L’environnement même souligne les confrontations. La femme est sensible aux musiques folkloriques traditionnelles de son pays. L’homme vit au temps des musiques électro. La salle où se déroule l’action est à l’ancienne alors que le soldat est lié aux technologies contemporaines. Quant au public, il est face à face avec lui-même de chaque côté du plateau.
Ces contraires sont amplifiés par une double présence qui pourrait aussi s’interpréter comme étant le flux contradictoire des pensées hantant le jeune militaire. D’un côté, la copine sensée l’attendre au pays dès la fin des hostilités ; de l’autre, un personnage ambigu, musicien, raisonneur, polémologue d’occasion dissertant sur l’évolution des luttes armées à travers l’histoire et sur leur utilité.
Du terrorisme au pacifisme
Tout se joue sur des tensions. La peur d’être tués de l’une comme de l’autre des personnages clés engendre méfiance, agressivité, rancœur, provocations. Les idées inculquées de part et d’autre par les propagandes protectionnistes nourrissent les doutes. La cohabitation provoque par contre de fugaces rapprochements, quelques brefs échanges d’émotions.

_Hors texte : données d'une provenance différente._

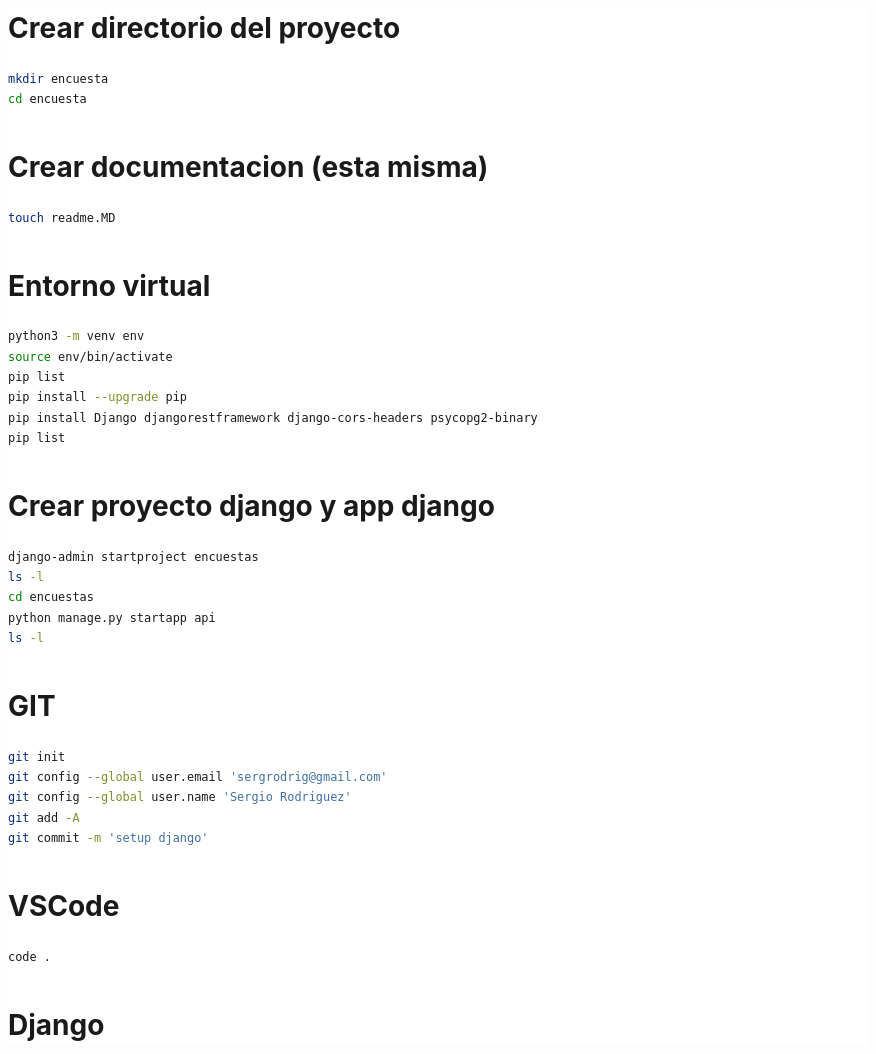 # Crear directorio del proyecto
```bash
mkdir encuesta
cd encuesta
```

# Crear documentacion (esta misma)
```bash
touch readme.MD
```

# Entorno virtual
```bash
python3 -m venv env
source env/bin/activate
pip list
pip install --upgrade pip
pip install Django djangorestframework django-cors-headers psycopg2-binary
pip list
```

# Crear proyecto django y app django
```bash
django-admin startproject encuestas
ls -l
cd encuestas
python manage.py startapp api
ls -l
```

# GIT
```bash
git init
git config --global user.email 'sergrodrig@gmail.com'
git config --global user.name 'Sergio Rodriguez'
git add -A
git commit -m 'setup django'
```

# VSCode
```bash
code .
```


# Django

À travers les dialogues réels ou virtuels du quatuor, ce sont les problèmes de l’engagement politique et sentimental, des idéologies nationalistes ou extrémistes, de la violence en général et de la loi du talion en particulier, de la mitoyenneté pluriculturelle, de la découverte d’autrui… Ces axes de réflexion sont soutenus par la retenue bouillonnante de Patricia Goemaere, la simplicité torturée de Marc Zinga ainsi que par la désinvolture volontaire de Marie Sottiaux et le cynisme caricaturé de Marc Malempré, par ailleurs joueur de cornemuse et de violon.